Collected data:
* * *
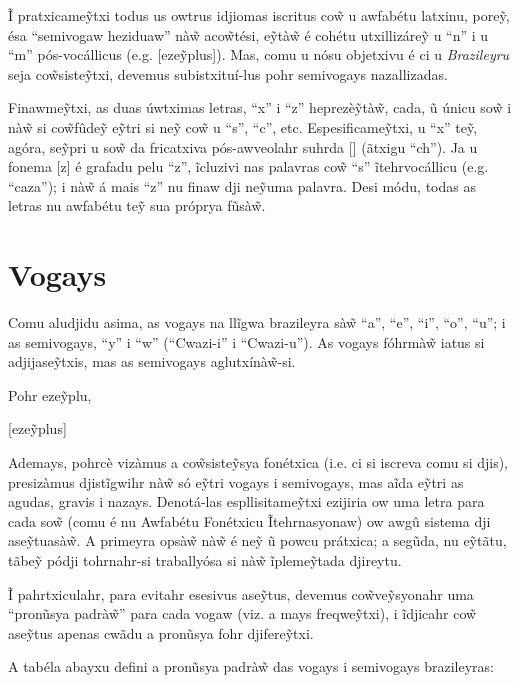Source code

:\documentclass[12pt, a5paper, titlepage]{article}
\begin{document}
\begin{bilingualpages}

    Ĩ pratxicame\~ytxi todus us owtrus idjiomas iscritus co\~w u awfabétu latxinu, pore\~y, ésa ``semivogaw heziduaw'' nà\~w aco\~wtési, e\~ytà\~w é cohétu utxillizáre\~y u ``n'' i u ``m'' pós-vocállicus (e.g. [eze\~yplus]). Mas, comu u nósu objetxivu é ci u \textit{Brazileyru} seja co\~wsiste\~ytxi, devemus subistxituí-lus pohr semivogays nazallizadas.

    Finawme\~ytxi, as duas úwtximas letras, ``x'' i ``z'' heprezè\~ytà\~w, cada, ũ
    únicu so\~w i nà\~w si co\~wfûde\~y e\~ytri si ne\~y co\~w u ``s'', ``c'', etc.
    Espesificame\~ytxi, u ``x'' te\~y, agóra, se\~ypri u so\~w da fricatxiva
    pós-awveolahr suhrda [\textesh] (ãtxigu ``ch''). Ja u fonema [z] é grafadu pelu
    ``z'', ĩcluzivi nas palavras co\~w ``s'' ĩtehrvocállicu (e.g. ``caza''); i
    nà\~w á mais ``z'' nu finaw dji ne\~yuma palavra. Desi módu, todas as letras nu
    awfabétu te\~y sua próprya fũsà\~w.

    \section{Vogays}
    Comu aludjidu asima, as vogays na llĩgwa brazileyra sà\~w ``a'', ``e'', ``i'',
    ``o'', ``u''; i as semivogays, ``y'' i ``w'' (``Cwazi-i'' i ``Cwazi-u''). As
    vogays fóhrmà\~w iatus si adjijase\~ytxis, mas as semivogays aglutxínà\~w-si.

    Pohr eze\~yplu,

    [eze\~yplus]

    Ademays, pohrcè vizàmus a co\~wsiste\~ysya fonétxica (i.e. ci si iscreva comu
    si djis), presizàmus djistĩgwihr nà\~w só e\~ytri vogays i semivogays, mas aĩda
    e\~ytri as agudas, gravis i nazays. Denotá-las espllisitame\~ytxi ezijiria ow
    uma letra para cada so\~w (comu é nu Awfabétu Fonétxicu Ĩtehrnasyonaw) ow awgû
    sistema dji ase\~ytuasà\~w. A primeyra opsà\~w nà\~w é ne\~y ũ powcu prátxica;
    a segũda, nu e\~ytãtu, tãbe\~y pódji tohrnahr-si traballyósa si nà\~w
    ĩpleme\~ytada djireytu.

    Ĩ pahrtxiculahr, para evitahr esesivus ase\~ytus, devemus co\~wve\~ysyonahr uma ``pronũsya padrà\~w'' para cada vogaw (viz. a mays freqwe\~ytxi), i ĩdjicahr co\~w ase\~ytus apenas cwãdu a pronũsya fohr djifere\~ytxi.

    A tabéla abayxu defini a pronũsya padrà\~w das vogays i semivogays brazileyras:

    \BrTableVowels


\end{bilingualpages}
\end{document}
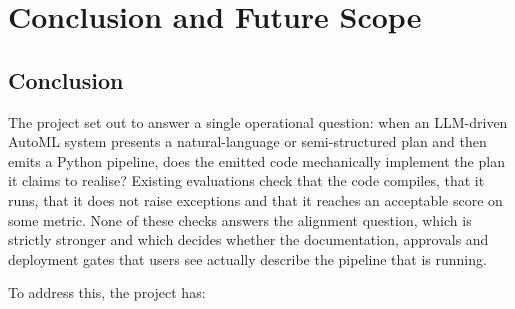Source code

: \chapter{Conclusion and Future Scope}
\label{ch:conclusion}

\section{Conclusion}

The project set out to answer a single operational question: when an
LLM-driven AutoML system presents a natural-language or
semi-structured plan and then emits a Python pipeline, does the
emitted code mechanically implement the plan it claims to realise?
Existing evaluations check that the code compiles, that it runs,
that it does not raise exceptions and that it reaches an acceptable
score on some metric. None of these checks answers the alignment
question, which is strictly stronger and which decides whether the
documentation, approvals and deployment gates that users see
actually describe the pipeline that is running.

To address this, the project has:

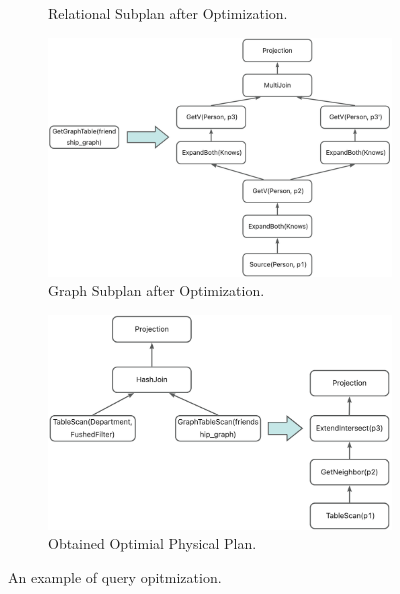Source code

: \begin{figure}
\begin{subfigure}[b]{0.4\linewidth}
        \caption{Relational Subplan after Optimization.}
        \label{fig:relational-plan-optimized}
    \end{subfigure}
    \begin{subfigure}[b]{0.4\linewidth}
        \centering
        \includegraphics[width=\linewidth]{./figures/converged-logical-plan-graph-optimized.png}
        \caption{Graph Subplan after Optimization.}
        \label{fig:graph-plan-optimized}
    \end{subfigure}
    \begin{subfigure}[b]{0.4\linewidth}
        \centering
        \includegraphics[width=\linewidth]{./figures/converged-physical-plan.png}
        \caption{Obtained Optimial Physical Plan.}
        \label{fig:physical-plan-optimized}
    \end{subfigure}
    \caption{An example of query opitmization.}
    \label{fig:query-grtree-example}
\end{figure}


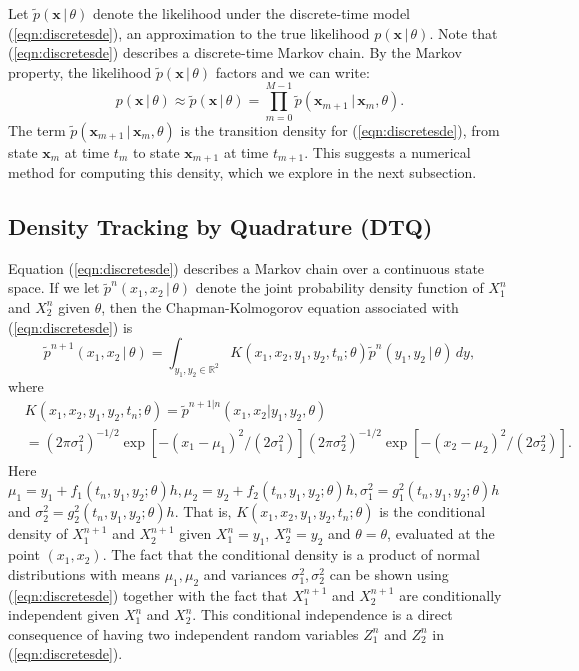 \documentclass[graybox]{svmult}
\begin{document}
Let $\widetilde{p}(\mathbf{x} \, | \, \theta)$ denote the likelihood under the discrete-time model (\ref{eqn:discretesde}), an approximation to the true likelihood $p(\mathbf{x} \, | \, \theta)$.  Note that (\ref{eqn:discretesde}) describes a discrete-time Markov chain.  By the Markov property, the likelihood $\widetilde{p}(\mathbf{x} \, | \, \theta)$ factors and we can write:
\begin{equation}
\label{eqn:markovfactor}
p(\mathbf{x} \, | \, \theta) \approx \widetilde{p}(\mathbf{x} \, | \, \theta) = \prod_{m=0}^{M-1} \widetilde{p}(\mathbf{x}_{m+1} \, | \, \mathbf{x}_m, \theta).
\end{equation}
The term $\widetilde{p}(\mathbf{x}_{m+1} \, | \, \mathbf{x}_m, \theta)$ is the transition density for (\ref{eqn:discretesde}), from state $\mathbf{x}_m$ at time $t_m$ to state $\mathbf{x}_{m+1}$ at time $t_{m+1}$.  This suggests a numerical method for computing this density, which we explore in the next subsection.
 
\subsection{Density Tracking by Quadrature (DTQ)}
\label{subsec:2-1}
Equation (\ref{eqn:discretesde}) describes a Markov chain over a continuous state space.  If we let $\widetilde{p}^n(x_1,x_2 \, | \, \theta)$ denote the joint probability density function of $X_1^n$ and $X_2^n$ given $\theta$, then the Chapman-Kolmogorov equation associated with (\ref{eqn:discretesde})  is
\begin{equation}
\label{eqn:chapman}
\widetilde{p}^{n+1}(x_1,x_2 \, | \, \theta) = \int_{y_1,y_2 \in \mathbb{R}^2} K(x_1,x_2,y_1,y_2,t_n; \theta) \widetilde{p}^n(y_1,y_2 \, | \, \theta) \, dy,
\end{equation}
where
\begin{align}
&K(x_1,x_2,y_1,y_2,t_n; \theta) = \widetilde{p}^{{n+1} | {n}}(x_1,x_2 | y_1,y_2,\theta) \nonumber\\
&= (2 \pi \sigma_1^2)^{-1/2} \exp \left[ -(x_1 - \mu_1)^2/(2 \sigma_1^2) \right] (2 \pi \sigma_2^2)^{-1/2} \exp \left[ -(x_2 - \mu_2)^2/(2 \sigma_2^2) \right]\nonumber.
\end{align}
Here $\mu_1 = y_1 + f_1(t_n,y_1,y_2; \theta) h,  \mu_2 = y_2 + f_2(t_n,y_1,y_2; \theta) h,  \sigma_1^2 = g_1^2(t_n,y_1,y_2; \theta) h$ and  $\sigma_2^2 = g_2^2(t_n,y_1,y_2; \theta) h$. That is, $K(x_1,x_2,y_1,y_2,t_n; \theta)$ is the conditional density of $X_1^{n+1}$ and $X_2^{n+1}$ given $X_1^n = y_1$, $X_2^n = y_2$ and $\theta = \theta$, evaluated at the point $(x_1,x_2)$.  The fact that the conditional density is a product of normal distributions with means $\mu_1, \mu_2$ and variances $\sigma_1^2, \sigma_2^2$ can be shown using (\ref{eqn:discretesde}) together with the fact that $X_1^{n+1}$ and $X_2^{n+1}$ are conditionally independent given $X_1^n$ and $X_2^n$. This conditional independence is a direct consequence of having two independent random variables $Z_1^n$ and $Z_2^n$ in (\ref{eqn:discretesde}).
\end{document}
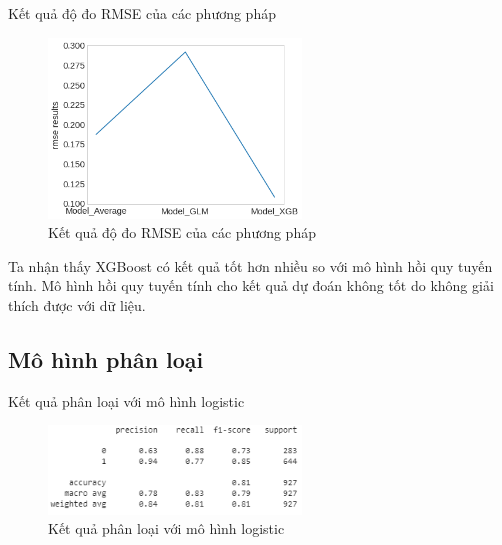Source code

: \documentclass[10pt]{beamer}
\theoremstyle{remark}
\theoremstyle{definition}
\begin{document}
\begin{frame}{Kết quả độ đo RMSE của các phương pháp}
	\begin{figure}[h!]
        \centering
        \includegraphics[width=0.6\textwidth]{figures/Regression_Model_Result_RMSE.png}
        \caption{Kết quả độ đo RMSE của các phương pháp}
    \end{figure}
	Ta nhận thấy XGBoost có kết quả tốt hơn nhiều so với mô hình hồi quy tuyến tính.
    Mô hình hồi quy tuyến tính cho kết quả dự đoán không tốt do không giải thích được với dữ liệu.
\end{frame}

\subsection{Mô hình phân loại}

\begin{frame}{Kết quả phân loại với mô hình logistic}
	\begin{figure}[h!]
        \centering
        \includegraphics[width=0.6\textwidth]{figures/Logistic_Regression_Report.png}
        \caption{Kết quả phân loại với mô hình logistic}
    \end{figure}
\end{frame}
\end{document}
* * *
■ Goal of the exercise
Exactly and only the lines from the top of the records down to the line containing "Ademays, pohrcè vizàmus" should be transcribed, please, without the pictures.

■ Written solution
Source code

:\documentclass[12pt, a5paper, titlepage]{article}
\begin{document}
\begin{bilingualpages}

    Ĩ pratxicame\~ytxi todus us owtrus idjiomas iscritus co\~w u awfabétu latxinu, pore\~y, ésa ``semivogaw heziduaw'' nà\~w aco\~wtési, e\~ytà\~w é cohétu utxillizáre\~y u ``n'' i u ``m'' pós-vocállicus (e.g. [eze\~yplus]). Mas, comu u nósu objetxivu é ci u \textit{Brazileyru} seja co\~wsiste\~ytxi, devemus subistxituí-lus pohr semivogays nazallizadas.

    Finawme\~ytxi, as duas úwtximas letras, ``x'' i ``z'' heprezè\~ytà\~w, cada, ũ
    únicu so\~w i nà\~w si co\~wfûde\~y e\~ytri si ne\~y co\~w u ``s'', ``c'', etc.
    Espesificame\~ytxi, u ``x'' te\~y, agóra, se\~ypri u so\~w da fricatxiva
    pós-awveolahr suhrda [\textesh] (ãtxigu ``ch''). Ja u fonema [z] é grafadu pelu
    ``z'', ĩcluzivi nas palavras co\~w ``s'' ĩtehrvocállicu (e.g. ``caza''); i
    nà\~w á mais ``z'' nu finaw dji ne\~yuma palavra. Desi módu, todas as letras nu
    awfabétu te\~y sua próprya fũsà\~w.

    \section{Vogays}
    Comu aludjidu asima, as vogays na llĩgwa brazileyra sà\~w ``a'', ``e'', ``i'',
    ``o'', ``u''; i as semivogays, ``y'' i ``w'' (``Cwazi-i'' i ``Cwazi-u''). As
    vogays fóhrmà\~w iatus si adjijase\~ytxis, mas as semivogays aglutxínà\~w-si.

    Pohr eze\~yplu,

    [eze\~yplus]

    Ademays, pohrcè vizàmus a co\~wsiste\~ysya fonétxica (i.e. ci si iscreva comu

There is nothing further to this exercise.